確かにキノコもマーガリンも使ったけれど、この組み合わせはよくやっているし、クリームシチューを作った段階では分離していなかった。ただ、言われてみれば、「種類別・牛乳」でなく「加工乳」だったような気はする……。
もしかして「牛乳」「成分調整牛乳」「加工乳」など、料理のメニューによって向いてるもの・向かないものがあるの?
牛乳や加工乳・成分調整牛乳の違いと、その用途の違いについて、社団法人日本乳業協会・消費者相談室に聞いた。

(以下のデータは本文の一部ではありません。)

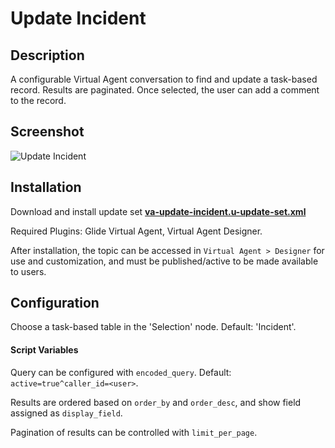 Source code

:# Update Incident

## Description

A configurable Virtual Agent conversation to find and update a task-based record. Results are paginated. Once selected, the user can add a comment to the record.

## Screenshot

![Update Incident](https://raw.githubusercontent.com/platform-experience/virtual-agent-library/master/src/va-update-incident/images/va-update-incident.png)

## Installation

Download and install update set **[va-update-incident.u-update-set.xml](https://raw.githubusercontent.com/platform-experience/virtual-agent-library/master/src/va-update-incident/va-update-incident.u-update-set.xml)**

Required Plugins: Glide Virtual Agent, Virtual Agent Designer.

After installation, the topic can be accessed in `Virtual Agent > Designer` for use and customization, and must be published/active to be made available to users.

## Configuration

Choose a task-based table in the 'Selection' node. Default: 'Incident'.

#### Script Variables

Query can be configured with `encoded_query`. Default: `active=true^caller_id=<user>`.

Results are ordered based on `order_by` and `order_desc`, and show field assigned as `display_field`.

Pagination of results can be controlled with `limit_per_page`.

「『種類別・牛乳』はそのまま搾って殺菌処理したもので、『成分調整牛乳』には低脂肪・無脂肪がありますが、基本的に生乳100%で外から何も加わっていないものを指します。また、『加工乳』は特別な加工を行っているわけではないのですが、乳製品を加えているもので、成分規格などは厚労省の『乳及び乳製品の成分規格等に関する省令』によって決まっているんですよ」
ちなみに、「乳飲料」はフルーツコーヒーやコーヒー牛乳などのほか、カルシウムやビタミン強化など、「原材料に乳製品以外のものを含んでいるもの」を指すのだそうだ。

ところで、料理によって、これらの向き・不向きがあるのかを聞いてみると……。
「向き・不向きといった差はありません。もともと牛乳は、オレンジジュースと混ぜるとトロリとなるように、たんぱく質のカゼインと酸が合わさると固まる性質があります。シチューなどでも、野菜か出る酸と反応しますが、加熱すると反応が促進され、長く煮込むと分離してしまうんです。これは加工乳でもどれでも同じですので、牛乳は最後に入れるのがちょうど良いんですよ」
豆乳で作るシチューなども、やはり煮込みすぎると分離してしまうもの。

シチューを作った段階では分離していなかったのに、ポットパイを焼く際に加熱しすぎてしまったということなのだろうか。

ところで、市販の牛乳で作るデザートには「必ず種類別が『牛乳』と書いてあるものをお使いください。乳飲料・加工乳などでは固まらない場合があります」と書かれているものもある。
これは実際に、種類別「牛乳」以外で作ったときにうまく固まらなかった経験があるから、注意していたけれど……。

クリーム系やシチューの煮込みに使う牛乳は、種類別「牛乳」でも「成分調整牛乳」でも「加工乳」でも問題なく、あくまで煮込みすぎないことが重要ということでした。